Thomas Jefferson said it well: “To compel a man to furnish funds for the propagation of ideas he disbelieves and abhors is sinful and tyrannical.” [Probably said as a complaint against British taxation, but I imagine Jefferson would be aghast at the present system of compelling Church entities to fund activities directly counter to our beliefs, like abortion and contraception.  Funny how the federal government doesn’t seem all that interested in forcing muslim schools to do the same.]

……….But I am utterly baffled how people who think it’s censorship to withdraw funding for anti-Christian “hate speech” can argue that private individuals have no right to express anti-Muslim views. [And that is precisely what is being argued by a substantial majority of the media.]

“While we have freedom of speech,” a New York Daily News columnist insisted, “we also have freedom of religion, which shouldn’t be impinged upon.” [Full stop.
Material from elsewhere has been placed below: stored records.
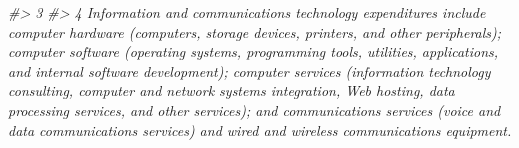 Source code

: \documentclass[
  xelatex, ja=standard]{bxjsbook}
\newenvironment{Shaded}{\begin{snugshade}}{\end{snugshade}}
\newcommand{\CommentTok}[1]{\textcolor[rgb]{0.56,0.35,0.01}{\textit{#1}}}
\theoremstyle{definition}
\theoremstyle{definition}
\theoremstyle{definition}
\theoremstyle{definition}
\theoremstyle{remark}
\begin{document}
\begin{Shaded}
\begin{Highlighting}[]
\CommentTok{\#\textgreater{} 3                                                                                                                                                                                                                                                                                                                                                                                                                                                                                                                                                                                                                                                                                                                                                                                                                                                                                                                                                                                                                                                                                                                                                                                                                                                                                                                                                                                                                                                   }
\CommentTok{\#\textgreater{} 4                                                                                                                                                                                                                                                                                                                                                                                                                                                                                                                                                                                                                                                                                                                                                                                                                                                                                            Information and communications technology expenditures include computer hardware (computers, storage devices, printers, and other peripherals); computer software (operating systems, programming tools, utilities, applications, and internal software development); computer services (information technology consulting, computer and network systems integration, Web hosting, data processing services, and other services); and communications services (voice and data communications services) and wired and wireless communications equipment.}

\end{Highlighting}
\end{Shaded}
\end{document}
Really.  REALLY?!?  So did this same  columnist write pieces vigorously protesting Obama’s persecution of the Church and other Christians in violation of that supposedly sacrosanct freedom of religion?  How much do you want to bet the author is fully in favor of churches being forced to “marry” sodomites, and would be very happy to see us persecuted if we refuse?  Given the reflexive progressivism of the author, and the many pieces she has written favorably covering matters like “transgenderism” and fake same-sex marriage, it’s almost certain she would favor seeing churches losing their tax exempt status or being otherwise persecuted for refusing to hop on the latest cultural shibboleth]

CNN’s Chris Cuomo, a law-school grad, tweeted that Geller’s “hate speech” isn’t protected by the Constitution. At first Cuomo suggested proof of this could be found in the Constitution itself. He then hastily clarified that it fails the “fighting words” doctrine of the Supreme Court. [His argument has been completely destroyed elsewhere]

I’m dubious about that. But if he’s right, the lesson is clear: Violence pays.

Which is one reason why the left has a massive double standard between Christianity and islam, certainly.  They do fear them, very much.

But it takes more than just fear of islam to argue that drawing pictures of a supposed prophet is so out of bounds that those promoting such work had a terrorist attack “coming to them” while arguing that denial of federal funding to those who blaspheme with urine and elephant dung the literal God Incarnate, believed (even still) by a large majority of Americans, is such an assault on “free speech” it constitutes the veritable collapse of the Republic.  These two beliefs are not even remotely reconcilable. And yet they are held by a huge majority of the self-anointed elite that constitutes our political/media class.

That discrepancy can only be explained by a deep seeded animus towards Christianity. So when we have that animus on the one hand, always seeking avenues to persecute and marginalize believing Christians, and the trembling obeisance offered to islam on the other, am I alone in seeing a disturbingly diabolical inclination?